WHAT THIS TASK INVOLVES: Look through the data below and return each line where "这里大家用不到的这块内容" appears.
=== DATA TO PROCESS ===
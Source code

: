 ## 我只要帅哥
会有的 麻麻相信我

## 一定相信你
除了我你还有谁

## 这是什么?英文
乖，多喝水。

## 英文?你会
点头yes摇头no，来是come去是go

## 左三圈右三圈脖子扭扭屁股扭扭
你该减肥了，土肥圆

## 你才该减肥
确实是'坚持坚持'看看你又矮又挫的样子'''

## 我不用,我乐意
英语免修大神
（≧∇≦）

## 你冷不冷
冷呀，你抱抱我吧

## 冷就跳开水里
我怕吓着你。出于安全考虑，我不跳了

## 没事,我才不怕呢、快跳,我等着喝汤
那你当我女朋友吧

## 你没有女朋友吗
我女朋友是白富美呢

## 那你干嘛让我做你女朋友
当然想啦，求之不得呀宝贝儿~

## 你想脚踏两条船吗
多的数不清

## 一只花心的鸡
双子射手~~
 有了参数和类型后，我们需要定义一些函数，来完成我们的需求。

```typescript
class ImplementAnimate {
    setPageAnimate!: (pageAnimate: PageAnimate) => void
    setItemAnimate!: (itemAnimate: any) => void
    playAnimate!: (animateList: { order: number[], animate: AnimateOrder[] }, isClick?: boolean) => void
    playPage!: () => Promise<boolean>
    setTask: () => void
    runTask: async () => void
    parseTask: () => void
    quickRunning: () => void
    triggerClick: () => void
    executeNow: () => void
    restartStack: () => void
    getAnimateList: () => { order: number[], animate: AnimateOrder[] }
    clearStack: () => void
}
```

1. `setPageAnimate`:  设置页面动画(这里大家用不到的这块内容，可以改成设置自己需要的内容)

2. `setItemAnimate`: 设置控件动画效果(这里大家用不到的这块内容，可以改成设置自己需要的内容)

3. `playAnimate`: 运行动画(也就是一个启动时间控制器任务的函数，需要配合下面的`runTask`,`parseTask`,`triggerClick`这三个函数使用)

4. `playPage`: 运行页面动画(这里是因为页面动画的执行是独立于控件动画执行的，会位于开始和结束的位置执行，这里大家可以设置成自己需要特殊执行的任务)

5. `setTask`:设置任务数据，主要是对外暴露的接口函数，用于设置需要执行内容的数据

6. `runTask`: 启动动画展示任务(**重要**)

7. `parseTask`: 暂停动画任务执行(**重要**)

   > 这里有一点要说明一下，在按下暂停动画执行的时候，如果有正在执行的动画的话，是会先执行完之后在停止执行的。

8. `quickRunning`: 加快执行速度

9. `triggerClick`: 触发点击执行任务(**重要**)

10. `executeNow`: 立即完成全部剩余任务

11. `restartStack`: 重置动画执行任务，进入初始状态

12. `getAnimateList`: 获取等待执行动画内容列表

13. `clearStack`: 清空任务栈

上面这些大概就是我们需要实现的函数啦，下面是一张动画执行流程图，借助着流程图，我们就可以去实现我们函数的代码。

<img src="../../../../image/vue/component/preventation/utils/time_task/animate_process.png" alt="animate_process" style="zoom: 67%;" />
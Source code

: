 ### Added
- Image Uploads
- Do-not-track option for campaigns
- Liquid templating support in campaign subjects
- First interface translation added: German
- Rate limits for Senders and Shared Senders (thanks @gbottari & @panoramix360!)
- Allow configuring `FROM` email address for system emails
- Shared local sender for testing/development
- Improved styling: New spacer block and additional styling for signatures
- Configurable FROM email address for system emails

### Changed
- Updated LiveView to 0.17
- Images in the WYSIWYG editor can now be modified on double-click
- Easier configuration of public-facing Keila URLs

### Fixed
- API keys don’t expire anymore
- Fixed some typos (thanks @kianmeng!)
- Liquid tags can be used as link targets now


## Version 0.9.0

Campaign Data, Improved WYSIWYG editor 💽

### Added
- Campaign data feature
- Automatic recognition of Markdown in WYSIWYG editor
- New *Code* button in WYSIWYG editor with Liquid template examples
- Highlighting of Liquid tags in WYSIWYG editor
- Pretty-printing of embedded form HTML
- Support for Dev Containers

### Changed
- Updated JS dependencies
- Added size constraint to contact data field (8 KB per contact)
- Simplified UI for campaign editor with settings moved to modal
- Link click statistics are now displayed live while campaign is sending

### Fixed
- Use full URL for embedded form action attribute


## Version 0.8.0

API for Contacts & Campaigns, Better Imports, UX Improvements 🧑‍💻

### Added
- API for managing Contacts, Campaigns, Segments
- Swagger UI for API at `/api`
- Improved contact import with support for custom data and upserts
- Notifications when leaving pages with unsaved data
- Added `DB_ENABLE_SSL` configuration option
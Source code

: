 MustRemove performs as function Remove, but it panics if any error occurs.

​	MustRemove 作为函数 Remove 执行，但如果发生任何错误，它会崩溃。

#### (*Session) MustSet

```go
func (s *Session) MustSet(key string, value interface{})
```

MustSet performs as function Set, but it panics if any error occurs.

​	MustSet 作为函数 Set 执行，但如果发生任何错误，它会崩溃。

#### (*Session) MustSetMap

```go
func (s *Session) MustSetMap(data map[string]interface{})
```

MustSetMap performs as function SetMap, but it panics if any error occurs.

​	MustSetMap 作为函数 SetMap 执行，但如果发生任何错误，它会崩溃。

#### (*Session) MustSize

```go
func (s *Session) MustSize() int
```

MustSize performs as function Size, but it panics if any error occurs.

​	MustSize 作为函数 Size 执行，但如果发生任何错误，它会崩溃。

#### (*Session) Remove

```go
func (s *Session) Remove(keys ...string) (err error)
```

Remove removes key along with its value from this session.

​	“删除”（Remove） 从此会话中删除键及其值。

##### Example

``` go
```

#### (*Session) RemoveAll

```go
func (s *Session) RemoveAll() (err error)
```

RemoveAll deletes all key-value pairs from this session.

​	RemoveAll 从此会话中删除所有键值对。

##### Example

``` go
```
===
RESPONSE TO THE TASK:
1. `setPageAnimate`:  设置页面动画(这里大家用不到的这块内容，可以改成设置自己需要的内容)
2. `setItemAnimate`: 设置控件动画效果(这里大家用不到的这块内容，可以改成设置自己需要的内容)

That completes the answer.